O BCE tem realizado compras semanais de 20 mil milhões de euros, via PEPP
A eventual redução do ritmo de compras do PEPP é uma decisão que se apresenta difícil para o BCE à luz do rally verificado nos mercados acionistas, do facto do output da Zona Euro ainda se encontrar 5,5% abaixo do nível pré pandemia, bem como da necessidade dos governos dos Estados-membros ainda precisarem de ajuda da política monetária para manutenção das yields baixas, por forma a prosseguirem com o seu suporte fiscal.
Para a próxima reunião, a realizar em junho, é expectável a manutenção do ritmo de compras do PEPP, o qual só deverá vir a ser reduzido, para 50 mil milhões de euros por mês, a partir do terceiro trimestre, deixando o QE total do BCE em 70 mil milhões de euros por mês, durante o segundo semestre do ano. Uma decisão mais definitiva terá de surgir no quarto trimestre do ano, quando o BCE tiver de decidir se termina totalmente o programa PEPP com efeito no primeiro trimestre de 2022.
Caso a inflação na Zona Euro venha a revelar-se mais persistente, a necessidade de subir taxas de juro colocará o BCE numa situação muito difícil, tendo em contas as fortes implicações orçamentais fortes que daí resultam em função do elevado nível de endividamento dos vários países. Em resumo, a evolução da inflação na Zona Euro ainda é moderada e admite-se que possa vir a revelar-se temporária, regressando a níveis mais contidos a partir de 2022.
Em suma, a aceleração da vacinação no início do segundo trimestre do ano permitiu uma melhoria do outlook económico para a Zona Euro, devido à possibilidade de reabertura no início do Verão. Assim sendo, será expectável que a Zona Euro consiga registar crescimento económico positivo no segundo trimestre e uma retoma mais acelerada na segunda metade do ano.
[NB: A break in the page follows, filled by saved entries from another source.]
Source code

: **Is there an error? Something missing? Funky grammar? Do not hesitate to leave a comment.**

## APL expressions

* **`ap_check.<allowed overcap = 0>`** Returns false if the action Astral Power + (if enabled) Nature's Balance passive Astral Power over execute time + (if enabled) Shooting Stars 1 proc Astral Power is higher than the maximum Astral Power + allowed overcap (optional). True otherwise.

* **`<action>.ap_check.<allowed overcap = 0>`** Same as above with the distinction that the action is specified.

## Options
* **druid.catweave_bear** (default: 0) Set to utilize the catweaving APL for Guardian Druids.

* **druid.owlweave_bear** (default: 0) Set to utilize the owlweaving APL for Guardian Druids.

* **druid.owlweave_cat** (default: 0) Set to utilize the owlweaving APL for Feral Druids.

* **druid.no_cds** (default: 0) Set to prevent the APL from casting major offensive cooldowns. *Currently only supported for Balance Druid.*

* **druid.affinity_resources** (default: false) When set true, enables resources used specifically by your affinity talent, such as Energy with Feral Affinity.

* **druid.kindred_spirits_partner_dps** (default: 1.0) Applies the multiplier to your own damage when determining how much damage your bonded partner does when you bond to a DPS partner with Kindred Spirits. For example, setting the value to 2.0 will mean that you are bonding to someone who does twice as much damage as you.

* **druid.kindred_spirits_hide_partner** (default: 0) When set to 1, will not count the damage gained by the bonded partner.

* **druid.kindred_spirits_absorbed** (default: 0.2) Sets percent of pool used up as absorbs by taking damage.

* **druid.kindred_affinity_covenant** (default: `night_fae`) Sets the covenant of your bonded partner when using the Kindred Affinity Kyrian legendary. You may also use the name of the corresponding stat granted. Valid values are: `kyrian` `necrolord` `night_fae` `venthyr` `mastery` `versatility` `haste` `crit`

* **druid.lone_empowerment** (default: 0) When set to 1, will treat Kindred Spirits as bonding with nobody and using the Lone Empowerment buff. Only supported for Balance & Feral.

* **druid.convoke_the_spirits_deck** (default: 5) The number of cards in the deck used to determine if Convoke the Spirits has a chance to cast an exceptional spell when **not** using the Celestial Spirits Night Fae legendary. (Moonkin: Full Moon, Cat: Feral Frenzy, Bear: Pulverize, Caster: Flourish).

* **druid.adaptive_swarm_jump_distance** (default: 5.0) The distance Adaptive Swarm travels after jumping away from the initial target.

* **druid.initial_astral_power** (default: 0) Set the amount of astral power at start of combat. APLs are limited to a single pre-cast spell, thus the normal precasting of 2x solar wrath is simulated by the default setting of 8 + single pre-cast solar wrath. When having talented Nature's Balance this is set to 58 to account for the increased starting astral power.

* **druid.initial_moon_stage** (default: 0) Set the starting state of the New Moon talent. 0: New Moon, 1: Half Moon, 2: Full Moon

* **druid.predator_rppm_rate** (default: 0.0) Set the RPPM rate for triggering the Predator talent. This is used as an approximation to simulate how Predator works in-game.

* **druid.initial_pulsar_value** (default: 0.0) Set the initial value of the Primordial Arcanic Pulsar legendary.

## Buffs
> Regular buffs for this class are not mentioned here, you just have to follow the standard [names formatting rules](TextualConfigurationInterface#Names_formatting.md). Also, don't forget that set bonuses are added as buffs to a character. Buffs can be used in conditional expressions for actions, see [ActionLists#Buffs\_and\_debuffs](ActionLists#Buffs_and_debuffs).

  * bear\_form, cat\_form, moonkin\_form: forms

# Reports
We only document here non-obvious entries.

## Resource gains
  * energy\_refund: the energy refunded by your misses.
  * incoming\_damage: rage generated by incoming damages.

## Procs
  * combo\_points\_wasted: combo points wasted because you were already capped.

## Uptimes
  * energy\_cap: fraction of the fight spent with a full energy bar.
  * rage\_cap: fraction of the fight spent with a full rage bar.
A extensão da recuperação económica estará dependente do grau de consumo, por parte das famílias, do excesso de poupança acumulada no último ano. Num prazo mais alargado, subsistem dúvidas sobre o nível de crescimento económico que a união do Euro possa atingir, tendo em conta a incerteza sobre a eficácia dos estímulos provenientes do Fundo de Recuperação e o elevado nível de desemprego. Relativamente à inflação, o cenário central admite que a recente subida é temporária, mas que será necessário monitorizar a sua evolução dado o risco de retirada prematura dos estímulos por parte do BCE, decisão que se poderia revelar problemática no contexto do elevado grau de endividamento dos Estados-membros.